Arturo (S. Accorsi) e Alessandro (E. Leo) stanno insieme da quindici anni, il primo fa traduzioni, l’altro l’idraulico. Il loro rapporto è molto affaticato, lo si coglie dalla prima scena. A casa loro si presenta Annamaria (J. Trinca), con i figli Sandro e Martina, di 9 e 12 anni. Annamaria è stata, tanti anni prima, la fidanzata di Alessandro e, dovendo sottoporsi a delle analisi in ospedale, chiede ai due suoi amici di tenere i bambini per qualche giorno. Le cose non andranno come previsto, i tempi si allungheranno, mescolandosi alla crisi relazionale dei due uomini, forse non troppo pronti a fare i padri, seppur per poco, ma desiderosi di aiutare Annamaria. Epilogo in Sicilia, che lascia intravedere un lieto fine, dopo tante difficoltà.
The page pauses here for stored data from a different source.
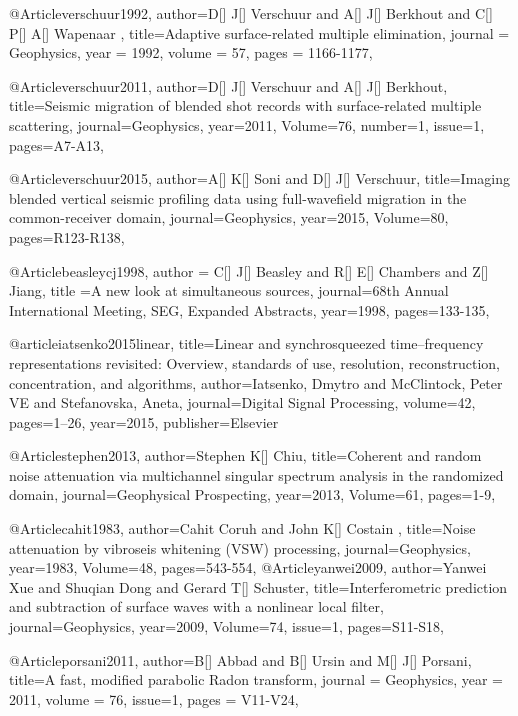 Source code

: @Article{verschuur1992,
  author={D[] J[] Verschuur and A[] J[] Berkhout and C[] P[] A[] Wapenaar },
  title={Adaptive surface-related multiple elimination},
  journal = 	 {Geophysics},
  year = 	 1992,
  volume =	 57,
  pages =	 {1166-1177},
}

@Article{verschuur2011,
  author={D[] J[] Verschuur and A[] J[] Berkhout},
  title={Seismic migration of blended shot records with surface-related multiple scattering},
  journal={Geophysics},
  year=2011,
  Volume=76,
  number=1,
  issue=1,
  pages={A7-A13},
}

@Article{verschuur2015,
  author={A[] K[] Soni and D[] J[] Verschuur},
  title={Imaging blended vertical seismic profiling data using full-wavefield migration in the common-receiver domain},
  journal={Geophysics},
  year=2015,
  Volume=80,
  pages={R123-R138},
}


@Article{beasleycj1998,
  author = {C[] J[] Beasley and R[] E[] Chambers and Z[] Jiang},
  title ={A new look at simultaneous sources},
  journal={68th Annual International Meeting, SEG, Expanded Abstracts},
  year=1998,
  pages={133-135},
}

@article{iatsenko2015linear,
  title={Linear and synchrosqueezed time--frequency representations revisited: Overview, standards of use, resolution, reconstruction, concentration, and algorithms},
  author={Iatsenko, Dmytro and McClintock, Peter VE and Stefanovska, Aneta},
  journal={Digital Signal Processing},
  volume={42},
  pages={1--26},
  year={2015},
  publisher={Elsevier}
}


@Article{stephen2013,
  author={Stephen K[] Chiu},
  title={Coherent and random noise attenuation via multichannel singular spectrum analysis in the randomized domain},
  journal={Geophysical Prospecting},
  year=2013,
  Volume=61,
  pages={1-9},
}


@Article{cahit1983,
  author={Cahit Coruh and John K[] Costain },
  title={Noise attenuation by vibroseis whitening (VSW) processing},
  journal={Geophysics},
  year=1983,
  Volume=48,
  pages={543-554},
}
@Article{yanwei2009,
  author={Yanwei Xue and Shuqian Dong and Gerard T[] Schuster},
  title={Interferometric prediction and subtraction of surface waves with a nonlinear local filter},
  journal={Geophysics},
  year=2009,
  Volume=74,
  issue=1,
  pages={S11-S18},
}





@Article{porsani2011,
  author={B[] Abbad and B[] Ursin and M[] J[] Porsani},
  title={A fast, modified parabolic Radon transform},
  journal = 	 {Geophysics},
  year = 	 2011,
  volume =	 76,
  issue=1,
  pages =	 {V11-V24},
}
Ferzan Ozpetek dirige e co-sceneggia il suo nuovo film. Rinuncia in parte allo schema corale di molte sue pellicole, anche se il personaggio di Filippo Nigro, amico dei due protagonisti, è di una tenerezza infinita. Mescola bene le musiche, con una bellissima canzone di Mina su una sequenza in nave, alle situazioni narrative. Incentra tutto, o quasi, sui due protagonisti, già affaticati nella loro relazione, sconquassati ancor di più dall’arrivo dei bambini. E’ un film fatto spesso di sguardi, dolenti, commossi, sollevati, pensierosi, lontani, lucidi, allegri. Sa passare dalle lacrime a un sorriso, con una certa disinvoltura. Bella squadra di attori, finalmente Ozpetek torna a fare un buon film, dopo gli ultimi incidenti di percorso. Non può che farci piacere.